‌Coronary inflammatory imaging and clinical factors: associations with coronary artery aneurysm regression in pediatric Kawasaki disease

Study design and patient population

This retrospective, single-center cohort study was conducted at Sun Yat-sen Memorial Hospital. The study protocol was reviewed and approved by the Medical Ethics Committee of Sun Yat-sen Memorial Hospital(No: SYSKY-2025-1052-01), which waived the requirement for informed consent due to the retrospective nature of the study. All procedures were performed in accordance with the ethical standards of the institutional and with the 1964 Helsinki declaration and its later amendments.

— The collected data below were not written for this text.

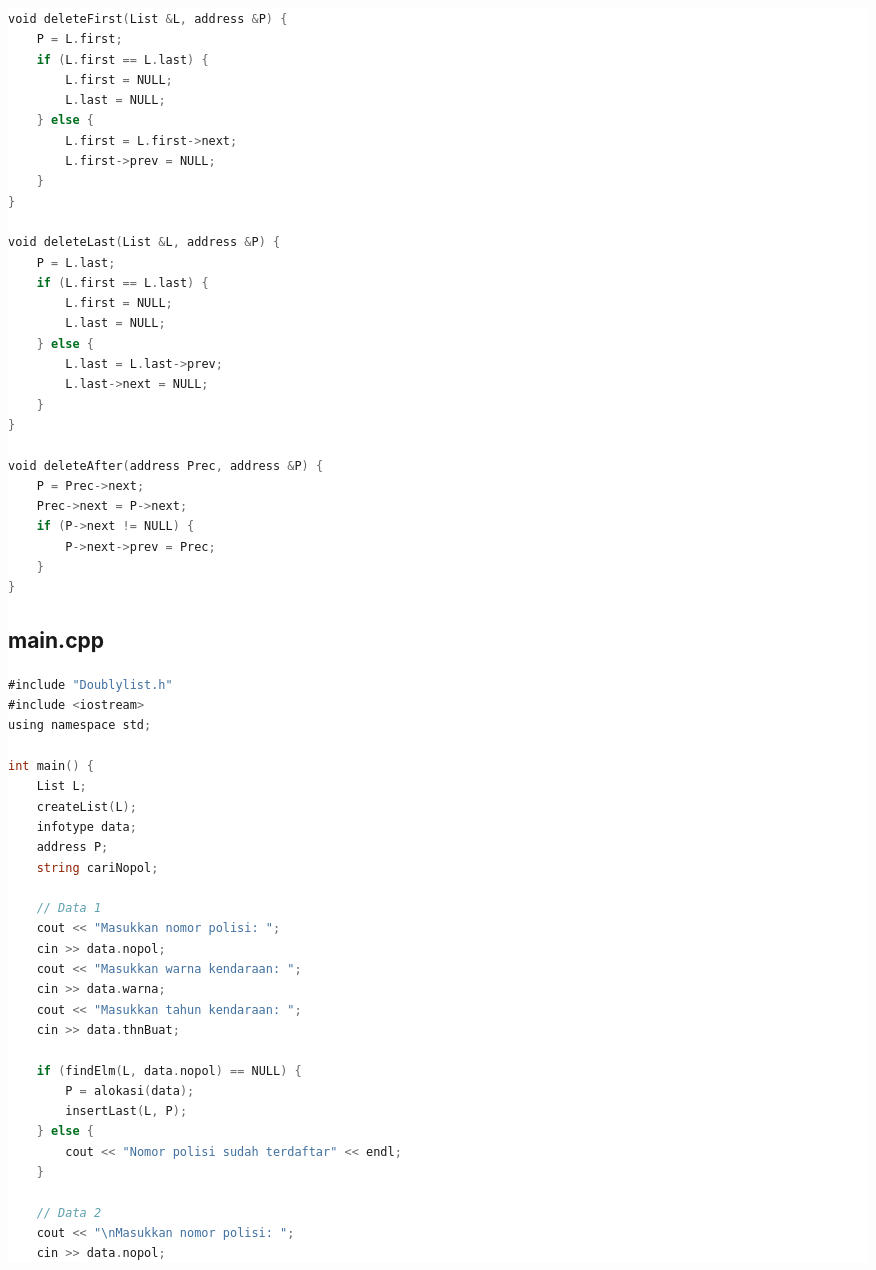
 ```go
void deleteFirst(List &L, address &P) {
    P = L.first;
    if (L.first == L.last) {
        L.first = NULL;
        L.last = NULL;
    } else {
        L.first = L.first->next;
        L.first->prev = NULL;
    }
}

void deleteLast(List &L, address &P) {
    P = L.last;
    if (L.first == L.last) {
        L.first = NULL;
        L.last = NULL;
    } else {
        L.last = L.last->prev;
        L.last->next = NULL;
    }
}

void deleteAfter(address Prec, address &P) {
    P = Prec->next;
    Prec->next = P->next;
    if (P->next != NULL) {
        P->next->prev = Prec;
    }
}
```

## main.cpp

```go
#include "Doublylist.h"
#include <iostream>
using namespace std;

int main() {
    List L;
    createList(L);
    infotype data;
    address P;
    string cariNopol;

    // Data 1
    cout << "Masukkan nomor polisi: ";
    cin >> data.nopol;
    cout << "Masukkan warna kendaraan: ";
    cin >> data.warna;
    cout << "Masukkan tahun kendaraan: ";
    cin >> data.thnBuat;

    if (findElm(L, data.nopol) == NULL) {
        P = alokasi(data);
        insertLast(L, P);
    } else {
        cout << "Nomor polisi sudah terdaftar" << endl;
    }

    // Data 2
    cout << "\nMasukkan nomor polisi: ";
    cin >> data.nopol;
```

We retrospectively screened the medical records of all patients diagnosed with Kawasaki disease (KD) complicated by coronary artery aneurysms (CAAs) who were admitted to our center between January 2018 and December 2023. The diagnosis of KD and CAA was based on the American Heart Association (AHA) diagnostic criteria and guidelines for echocardiographic assessment of coronary arteries [19]. Coronary artery lesions were classified according to the result of echocardiography: small aneurysm (Z-score ≥ 2.5 to < 5, or internal diameter 3–4 mm in children < 5 years; 4–5 mm in children ≥ 5 years), medium aneurysm (Z-score ≥ 5 to < 10, or internal diameter 4–8 mm), and giant aneurysm (Z-score ≥ 10, or internal diameter ≥ 8 mm) [20].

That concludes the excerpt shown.